Activity: Transcribe, word for word and without additions, each line below from the one containing "to nothingness, nihilism;" through the one containing "not die out.", both ends included.

(Document images with source code)
______

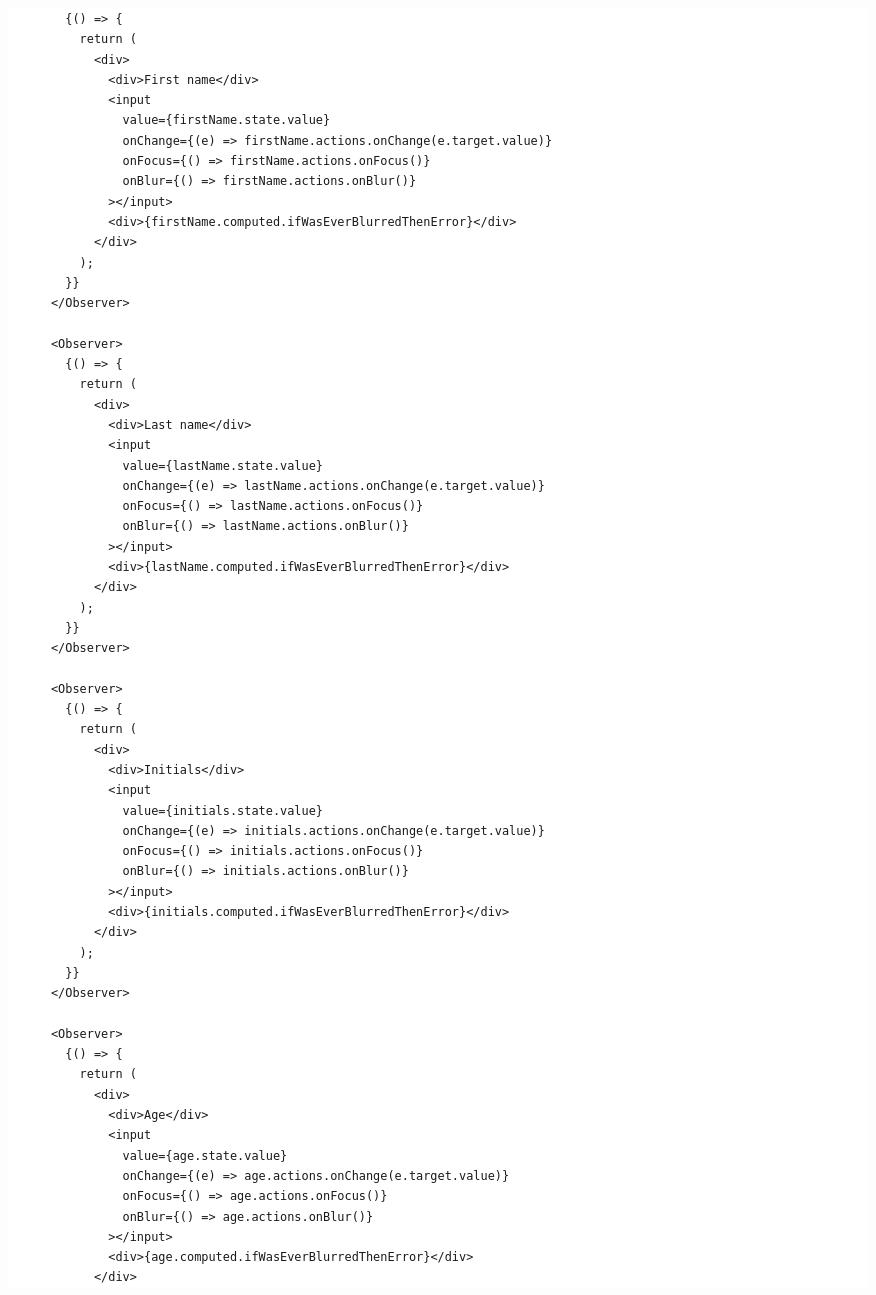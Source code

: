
 ```tsx
        {() => {
          return (
            <div>
              <div>First name</div>
              <input
                value={firstName.state.value}
                onChange={(e) => firstName.actions.onChange(e.target.value)}
                onFocus={() => firstName.actions.onFocus()}
                onBlur={() => firstName.actions.onBlur()}
              ></input>
              <div>{firstName.computed.ifWasEverBlurredThenError}</div>
            </div>
          );
        }}
      </Observer>

      <Observer>
        {() => {
          return (
            <div>
              <div>Last name</div>
              <input
                value={lastName.state.value}
                onChange={(e) => lastName.actions.onChange(e.target.value)}
                onFocus={() => lastName.actions.onFocus()}
                onBlur={() => lastName.actions.onBlur()}
              ></input>
              <div>{lastName.computed.ifWasEverBlurredThenError}</div>
            </div>
          );
        }}
      </Observer>

      <Observer>
        {() => {
          return (
            <div>
              <div>Initials</div>
              <input
                value={initials.state.value}
                onChange={(e) => initials.actions.onChange(e.target.value)}
                onFocus={() => initials.actions.onFocus()}
                onBlur={() => initials.actions.onBlur()}
              ></input>
              <div>{initials.computed.ifWasEverBlurredThenError}</div>
            </div>
          );
        }}
      </Observer>

      <Observer>
        {() => {
          return (
            <div>
              <div>Age</div>
              <input
                value={age.state.value}
                onChange={(e) => age.actions.onChange(e.target.value)}
                onFocus={() => age.actions.onFocus()}
                onBlur={() => age.actions.onBlur()}
              ></input>
              <div>{age.computed.ifWasEverBlurredThenError}</div>
            </div>
```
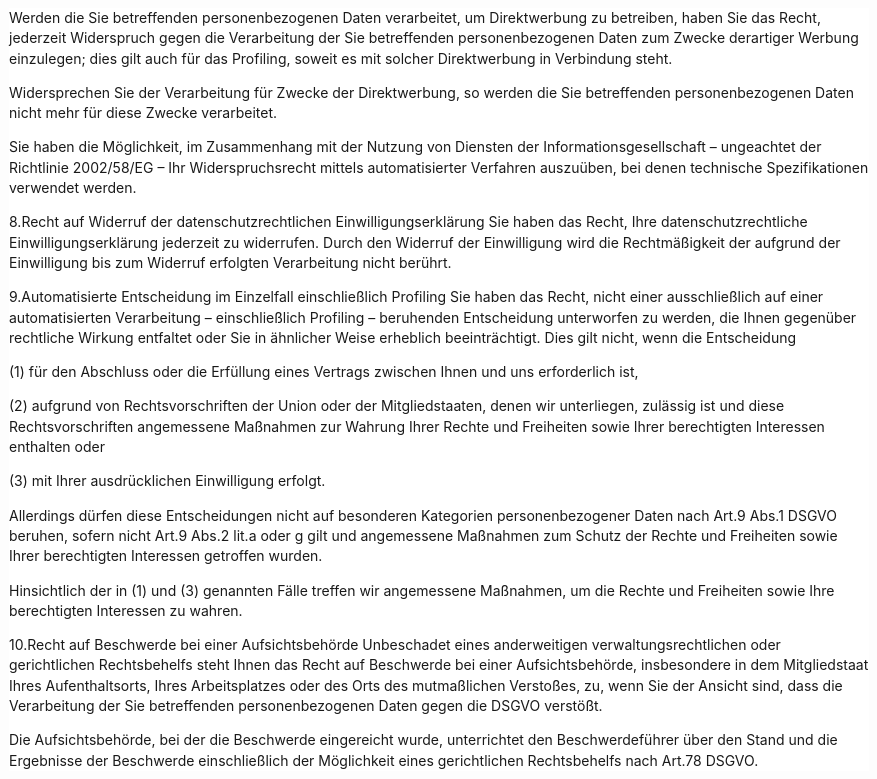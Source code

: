 Werden die Sie betreffenden personenbezogenen Daten verarbeitet, um Direktwerbung zu betreiben, haben Sie das Recht, jederzeit Widerspruch gegen die Verarbeitung der Sie betreffenden personenbezogenen Daten zum Zwecke derartiger Werbung einzulegen; dies gilt auch für das Profiling, soweit es mit solcher Direktwerbung in Verbindung steht.

Widersprechen Sie der Verarbeitung für Zwecke der Direktwerbung, so werden die Sie betreffenden personenbezogenen Daten nicht mehr für diese Zwecke verarbeitet.

Sie haben die Möglichkeit, im Zusammenhang mit der Nutzung von Diensten der Informationsgesellschaft – ungeachtet der Richtlinie 2002/58/EG – Ihr Widerspruchsrecht mittels automatisierter Verfahren auszuüben, bei denen technische Spezifikationen verwendet werden.

8.Recht auf Widerruf der datenschutzrechtlichen Einwilligungserklärung
Sie haben das Recht, Ihre datenschutzrechtliche Einwilligungserklärung jederzeit zu widerrufen. Durch den Widerruf der Einwilligung wird die Rechtmäßigkeit der aufgrund der Einwilligung bis zum Widerruf erfolgten Verarbeitung nicht berührt.

9.Automatisierte Entscheidung im Einzelfall einschließlich Profiling
Sie haben das Recht, nicht einer ausschließlich auf einer automatisierten Verarbeitung – einschließlich Profiling – beruhenden Entscheidung unterworfen zu werden, die Ihnen gegenüber rechtliche Wirkung entfaltet oder Sie in ähnlicher Weise erheblich beeinträchtigt. Dies gilt nicht, wenn die Entscheidung

(1) für den Abschluss oder die Erfüllung eines Vertrags zwischen Ihnen und uns erforderlich ist,

(2) aufgrund von Rechtsvorschriften der Union oder der Mitgliedstaaten, denen wir unterliegen, zulässig ist und diese Rechtsvorschriften angemessene Maßnahmen zur Wahrung Ihrer Rechte und Freiheiten sowie Ihrer berechtigten Interessen enthalten oder

(3) mit Ihrer ausdrücklichen Einwilligung erfolgt.

Allerdings dürfen diese Entscheidungen nicht auf besonderen Kategorien personenbezogener Daten nach Art.9 Abs.1 DSGVO beruhen, sofern nicht Art.9 Abs.2 lit.a oder g gilt und angemessene Maßnahmen zum Schutz der Rechte und Freiheiten sowie Ihrer berechtigten Interessen getroffen wurden.

Hinsichtlich der in (1) und (3) genannten Fälle treffen wir angemessene Maßnahmen, um die Rechte und Freiheiten sowie Ihre berechtigten Interessen zu wahren.

10.Recht auf Beschwerde bei einer Aufsichtsbehörde
Unbeschadet eines anderweitigen verwaltungsrechtlichen oder gerichtlichen Rechtsbehelfs steht Ihnen das Recht auf Beschwerde bei einer Aufsichtsbehörde, insbesondere in dem Mitgliedstaat Ihres Aufenthaltsorts, Ihres Arbeitsplatzes oder des Orts des mutmaßlichen Verstoßes, zu, wenn Sie der Ansicht sind, dass die Verarbeitung der Sie betreffenden personenbezogenen Daten gegen die DSGVO verstößt.

Die Aufsichtsbehörde, bei der die Beschwerde eingereicht wurde, unterrichtet den Beschwerdeführer über den Stand und die Ergebnisse der Beschwerde einschließlich der Möglichkeit eines gerichtlichen Rechtsbehelfs nach Art.78 DSGVO.
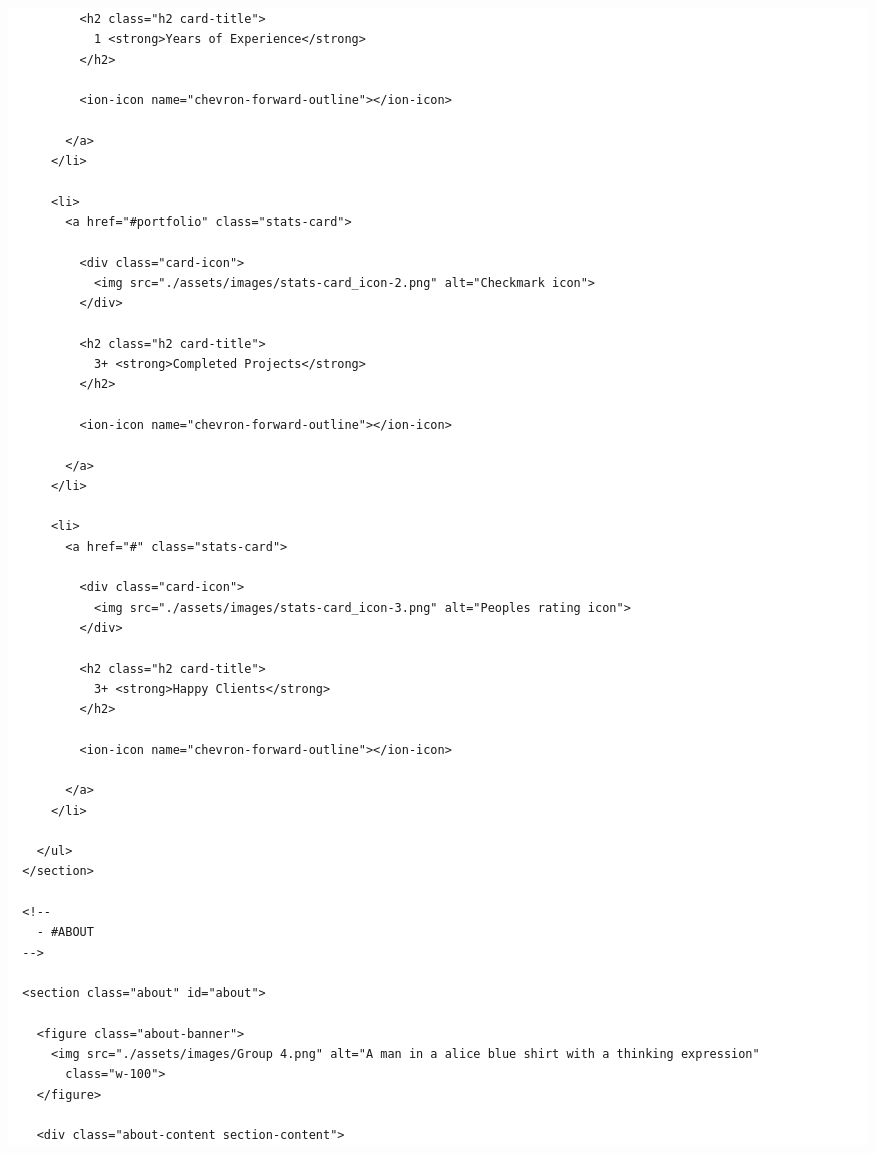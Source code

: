              <h2 class="h2 card-title">
                1 <strong>Years of Experience</strong>
              </h2>

              <ion-icon name="chevron-forward-outline"></ion-icon>

            </a>
          </li>

          <li>
            <a href="#portfolio" class="stats-card">

              <div class="card-icon">
                <img src="./assets/images/stats-card_icon-2.png" alt="Checkmark icon">
              </div>

              <h2 class="h2 card-title">
                3+ <strong>Completed Projects</strong>
              </h2>

              <ion-icon name="chevron-forward-outline"></ion-icon>

            </a>
          </li>

          <li>
            <a href="#" class="stats-card">

              <div class="card-icon">
                <img src="./assets/images/stats-card_icon-3.png" alt="Peoples rating icon">
              </div>

              <h2 class="h2 card-title">
                3+ <strong>Happy Clients</strong>
              </h2>

              <ion-icon name="chevron-forward-outline"></ion-icon>

            </a>
          </li>

        </ul>
      </section>

      <!-- 
        - #ABOUT
      -->

      <section class="about" id="about">

        <figure class="about-banner">
          <img src="./assets/images/Group 4.png" alt="A man in a alice blue shirt with a thinking expression"
            class="w-100">
        </figure>

        <div class="about-content section-content">
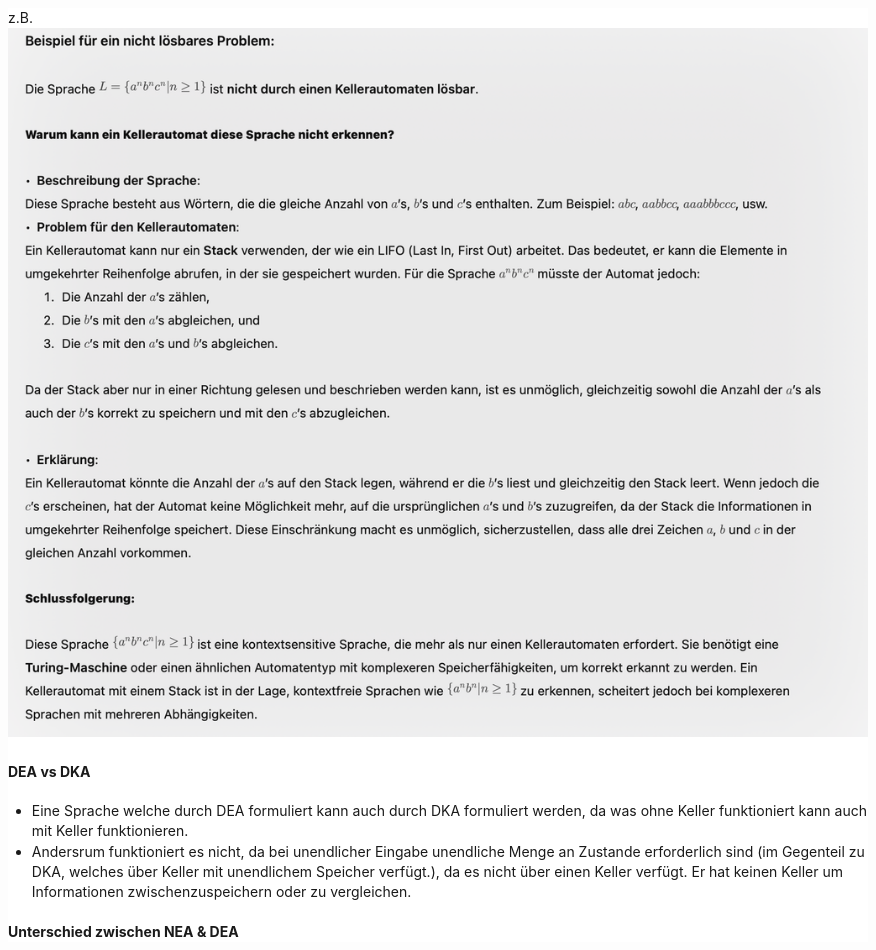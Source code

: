 z.B. ![Nicht lösbare DKA](./Materiellen/nicht%20lösebar%20für%20DKA.png)

#### DEA vs DKA

- Eine Sprache welche durch DEA formuliert kann auch durch DKA formuliert werden, da was ohne Keller funktioniert kann auch mit Keller funktionieren.
- Andersrum funktioniert es nicht, da bei unendlicher Eingabe unendliche Menge an Zustande erforderlich sind (im Gegenteil zu DKA, welches über Keller mit unendlichem Speicher verfügt.), da es nicht über einen Keller verfügt. Er hat keinen Keller um Informationen zwischenzuspeichern oder zu vergleichen.

#### Unterschied zwischen NEA & DEA
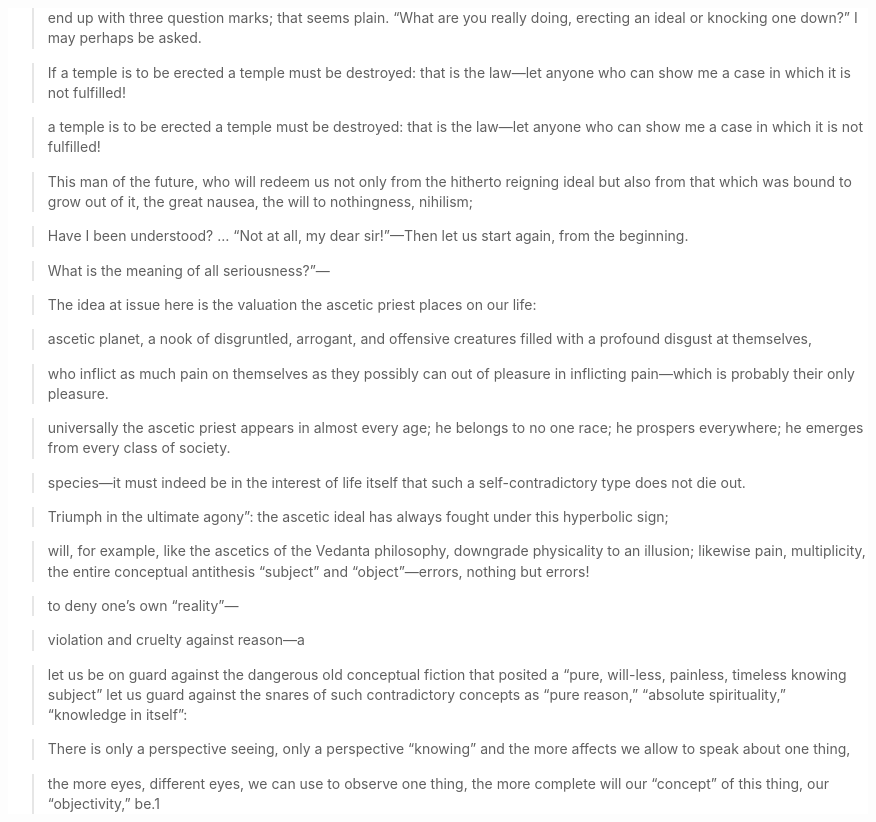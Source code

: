 
> end up with three question marks; that seems plain. “What are you really doing, erecting an ideal or knocking one down?” I may perhaps be asked.


> If a temple is to be erected a temple must be destroyed: that is the law—let anyone who can show me a case in which it is not fulfilled!


> a temple is to be erected a temple must be destroyed: that is the law—let anyone who can show me a case in which it is not fulfilled!


> This man of the future, who will redeem us not only from the hitherto reigning ideal but also from that which was bound to grow out of it, the great nausea, the will to nothingness, nihilism;


> Have I been understood? … “Not at all, my dear sir!”—Then let us start again, from the beginning.


> What is the meaning of all seriousness?”—


> The idea at issue here is the valuation the ascetic priest places on our life:


> ascetic planet, a nook of disgruntled, arrogant, and offensive creatures filled with a profound disgust at themselves,


> who inflict as much pain on themselves as they possibly can out of pleasure in inflicting pain—which is probably their only pleasure.


> universally the ascetic priest appears in almost every age; he belongs to no one race; he prospers everywhere; he emerges from every class of society.


> species—it must indeed be in the interest of life itself that such a self-contradictory type does not die out.


> Triumph in the ultimate agony”: the ascetic ideal has always fought under this hyperbolic sign;


> will, for example, like the ascetics of the Vedanta philosophy, downgrade physicality to an illusion; likewise pain, multiplicity, the entire conceptual antithesis “subject” and “object”—errors, nothing but errors!


> to deny one’s own “reality”—


> violation and cruelty against reason—a


> let us be on guard against the dangerous old conceptual fiction that posited a “pure, will-less, painless, timeless knowing subject” let us guard against the snares of such contradictory concepts as “pure reason,” “absolute spirituality,” “knowledge in itself”:


> There is only a perspective seeing, only a perspective “knowing” and the more affects we allow to speak about one thing,


> the more eyes, different eyes, we can use to observe one thing, the more complete will our “concept” of this thing, our “objectivity,” be.1
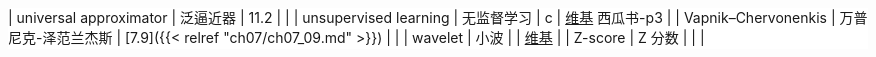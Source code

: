 | universal approximator | 泛逼近器 | 11.2 |  |
| unsupervised learning | 无监督学习 | c | [维基](https://zh.wikipedia.org/wiki/%E9%9D%9E%E7%9B%A3%E7%9D%A3%E5%BC%8F%E5%AD%B8%E7%BF%92) 西瓜书-p3 |
| Vapnik–Chervonenkis | 万普尼克-泽范兰杰斯 | [7.9]({{< relref "ch07/ch07_09.md" >}}) |  |
| wavelet | 小波 |  | [维基](https://zh.wikipedia.org/wiki/%E5%B0%8F%E6%B3%A2%E5%88%86%E6%9E%90) |
| Z-score | Z 分数 |  |  |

______

Finished task:
> This man of the future, who will redeem us not only from the hitherto reigning ideal but also from that which was bound to grow out of it, the great nausea, the will to nothingness, nihilism;


> Have I been understood? … “Not at all, my dear sir!”—Then let us start again, from the beginning.


> What is the meaning of all seriousness?”—


> The idea at issue here is the valuation the ascetic priest places on our life:


> ascetic planet, a nook of disgruntled, arrogant, and offensive creatures filled with a profound disgust at themselves,


> who inflict as much pain on themselves as they possibly can out of pleasure in inflicting pain—which is probably their only pleasure.


> universally the ascetic priest appears in almost every age; he belongs to no one race; he prospers everywhere; he emerges from every class of society.


> species—it must indeed be in the interest of life itself that such a self-contradictory type does not die out.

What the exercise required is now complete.